PROBLEM TO WORK ON. Write out again, exactly as they appear, the lines from the start of the data below through the line with "Note that this"; no pictures.

MATERIAL SUPPLIED.
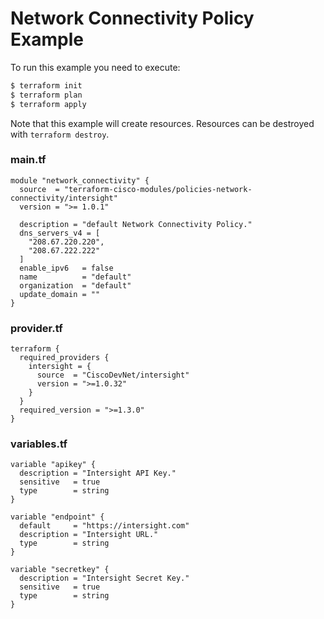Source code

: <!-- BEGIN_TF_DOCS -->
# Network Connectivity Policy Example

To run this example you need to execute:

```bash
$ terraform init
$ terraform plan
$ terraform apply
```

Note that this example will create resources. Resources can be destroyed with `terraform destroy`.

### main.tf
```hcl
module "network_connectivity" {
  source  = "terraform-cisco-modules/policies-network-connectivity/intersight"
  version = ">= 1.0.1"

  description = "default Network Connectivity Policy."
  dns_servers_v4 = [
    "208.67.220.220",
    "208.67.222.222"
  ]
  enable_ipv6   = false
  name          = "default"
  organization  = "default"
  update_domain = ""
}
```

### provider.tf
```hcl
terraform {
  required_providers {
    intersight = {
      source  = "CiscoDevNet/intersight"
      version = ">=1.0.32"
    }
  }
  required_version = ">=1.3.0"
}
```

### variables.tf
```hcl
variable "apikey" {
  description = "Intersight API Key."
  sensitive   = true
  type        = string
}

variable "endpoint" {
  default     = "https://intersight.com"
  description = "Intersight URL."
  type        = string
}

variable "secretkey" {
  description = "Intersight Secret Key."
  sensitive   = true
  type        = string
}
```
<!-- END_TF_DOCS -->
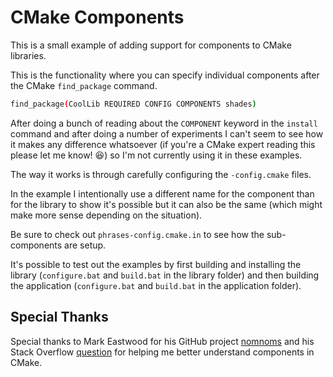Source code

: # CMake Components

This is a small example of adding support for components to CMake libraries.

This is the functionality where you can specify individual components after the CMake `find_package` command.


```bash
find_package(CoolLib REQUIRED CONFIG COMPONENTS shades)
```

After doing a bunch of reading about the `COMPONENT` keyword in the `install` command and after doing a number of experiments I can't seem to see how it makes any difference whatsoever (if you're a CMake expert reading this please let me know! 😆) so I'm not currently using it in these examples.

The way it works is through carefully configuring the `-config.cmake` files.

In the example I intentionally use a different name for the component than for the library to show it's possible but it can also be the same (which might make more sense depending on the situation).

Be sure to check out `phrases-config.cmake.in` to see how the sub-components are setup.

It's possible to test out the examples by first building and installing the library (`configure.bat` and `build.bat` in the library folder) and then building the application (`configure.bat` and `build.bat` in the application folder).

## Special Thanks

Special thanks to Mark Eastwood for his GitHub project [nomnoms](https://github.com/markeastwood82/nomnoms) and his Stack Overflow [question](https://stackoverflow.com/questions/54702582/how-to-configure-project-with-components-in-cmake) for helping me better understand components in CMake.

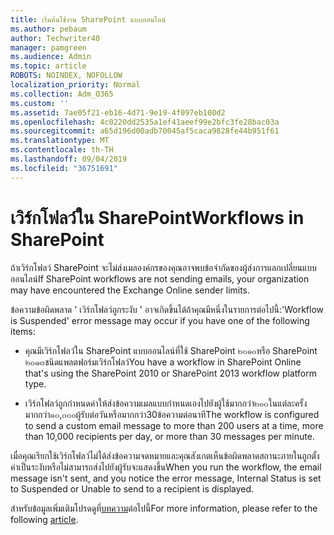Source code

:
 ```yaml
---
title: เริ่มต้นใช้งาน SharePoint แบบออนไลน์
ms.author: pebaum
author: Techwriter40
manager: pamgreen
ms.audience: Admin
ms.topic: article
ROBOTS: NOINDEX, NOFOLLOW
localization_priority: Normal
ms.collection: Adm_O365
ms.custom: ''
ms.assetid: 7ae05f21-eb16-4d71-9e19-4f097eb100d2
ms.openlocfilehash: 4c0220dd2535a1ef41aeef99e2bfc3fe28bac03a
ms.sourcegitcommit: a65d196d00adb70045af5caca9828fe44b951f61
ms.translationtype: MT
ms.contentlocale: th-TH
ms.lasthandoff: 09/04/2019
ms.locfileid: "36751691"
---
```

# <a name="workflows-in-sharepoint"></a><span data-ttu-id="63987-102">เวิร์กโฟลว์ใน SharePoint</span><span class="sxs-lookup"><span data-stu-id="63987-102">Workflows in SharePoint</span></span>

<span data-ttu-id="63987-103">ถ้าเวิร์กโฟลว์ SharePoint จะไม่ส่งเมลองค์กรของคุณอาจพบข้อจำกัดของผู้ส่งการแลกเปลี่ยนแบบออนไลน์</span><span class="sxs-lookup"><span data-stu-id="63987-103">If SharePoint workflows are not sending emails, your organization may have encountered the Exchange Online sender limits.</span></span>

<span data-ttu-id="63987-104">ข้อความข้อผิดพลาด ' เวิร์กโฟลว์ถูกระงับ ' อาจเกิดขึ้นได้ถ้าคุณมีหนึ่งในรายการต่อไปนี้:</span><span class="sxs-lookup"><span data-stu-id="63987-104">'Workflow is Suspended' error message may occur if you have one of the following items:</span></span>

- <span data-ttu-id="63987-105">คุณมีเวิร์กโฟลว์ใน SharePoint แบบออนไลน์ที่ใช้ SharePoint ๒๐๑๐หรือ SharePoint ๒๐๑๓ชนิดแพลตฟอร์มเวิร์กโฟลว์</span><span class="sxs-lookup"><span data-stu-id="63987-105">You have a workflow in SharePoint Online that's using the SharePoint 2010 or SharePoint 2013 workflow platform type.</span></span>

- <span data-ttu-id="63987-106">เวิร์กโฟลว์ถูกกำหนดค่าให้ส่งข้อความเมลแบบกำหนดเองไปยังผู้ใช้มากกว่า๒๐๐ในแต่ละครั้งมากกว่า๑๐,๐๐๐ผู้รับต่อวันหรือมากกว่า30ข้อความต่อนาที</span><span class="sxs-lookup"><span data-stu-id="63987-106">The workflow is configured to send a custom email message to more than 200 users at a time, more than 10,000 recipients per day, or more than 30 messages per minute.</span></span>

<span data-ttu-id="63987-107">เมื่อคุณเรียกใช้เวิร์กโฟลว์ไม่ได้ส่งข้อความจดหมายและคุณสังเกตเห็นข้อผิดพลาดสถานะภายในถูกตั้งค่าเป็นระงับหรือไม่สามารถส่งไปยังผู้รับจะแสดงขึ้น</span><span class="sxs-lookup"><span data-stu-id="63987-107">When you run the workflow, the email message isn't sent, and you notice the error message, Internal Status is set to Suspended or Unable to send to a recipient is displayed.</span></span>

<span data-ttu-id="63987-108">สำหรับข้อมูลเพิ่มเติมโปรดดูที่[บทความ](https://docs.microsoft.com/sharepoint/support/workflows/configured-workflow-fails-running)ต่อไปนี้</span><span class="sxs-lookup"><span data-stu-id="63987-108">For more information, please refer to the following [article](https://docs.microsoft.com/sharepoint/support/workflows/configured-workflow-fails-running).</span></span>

REPLY.
Source code

: <!-- BEGIN_TF_DOCS -->
# Network Connectivity Policy Example

To run this example you need to execute:

```bash
$ terraform init
$ terraform plan
$ terraform apply
```

Note that this example will create resources. Resources can be destroyed with `terraform destroy`.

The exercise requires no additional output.